Come ogni post-pranzo domenicale Carlo D. e Donato speravano nella consueta pennichella che, ovviamente... non c'è stata.
Breve sosta panoramica a Point du Grouin e poi, sulle note di Vasco, ci siamo spostati a Dinan, cittadina medievale piena di saliscendi dal clima mistico la quale ci ha provocato molta emozione e molto, molto acido lattico. Trascorse un paio d'ore tra vicoli e stradine ci siamo fermati davanti ad un'issa che aspettava soltanto che 4 giovani italiani l'adornassero con il tricolore più bello del mondo.
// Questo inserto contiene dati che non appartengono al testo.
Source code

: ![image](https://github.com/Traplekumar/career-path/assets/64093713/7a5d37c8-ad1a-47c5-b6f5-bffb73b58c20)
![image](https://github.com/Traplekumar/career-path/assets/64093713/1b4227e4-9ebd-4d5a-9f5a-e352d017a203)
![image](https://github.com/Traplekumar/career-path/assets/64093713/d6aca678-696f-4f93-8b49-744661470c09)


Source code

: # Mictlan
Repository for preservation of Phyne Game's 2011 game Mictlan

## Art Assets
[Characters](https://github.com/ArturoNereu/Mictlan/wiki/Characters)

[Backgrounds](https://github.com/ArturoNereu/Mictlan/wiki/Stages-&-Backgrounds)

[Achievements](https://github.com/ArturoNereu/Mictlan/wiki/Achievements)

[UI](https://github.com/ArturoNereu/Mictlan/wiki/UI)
Carlo D. e Donato, agili quanto Diabolik ed Eva Kant, nel brevissimo arco di 20 minuti, con le mani ormai atrofizzate e tanti Francesi che si ricordavano ancora di Italia-Francia (guardandoci male e chiedendoci apertamente se stessimo realmente sciogliendo la fune sulla cima di questo baluardo), sono riusciti a compiere l'impresa. Classica foto enfatizzata dal fatto che sia stata scattata da un francese nazionalista. W l'Italia!

Cibi nella lista nera.
Percorrendo le antiche e ripidissime stradine medievali della città ci siamo imbattuti in una folkloristica creperia bretone. Qui il tutto merita una piccola parentesi: mentre Luigi ha apertamente scelto di mangiare un gelato ai gusti tricolori, scordandosi dei due gradi all'esterno, gli altri tre hanno provato la specialità del luogo! Una crêpes burro e zucchero con un succo di sidro di mele: gustandole a pieno, inclusi i delicati retrogusti, i tre hanno avuto serie difficoltà a decretare quale delle due vivande fosse più oscena e zuccherosa. Per la cronaca, a pari merito sono le cose da annotare nella lista nera dei viaggi.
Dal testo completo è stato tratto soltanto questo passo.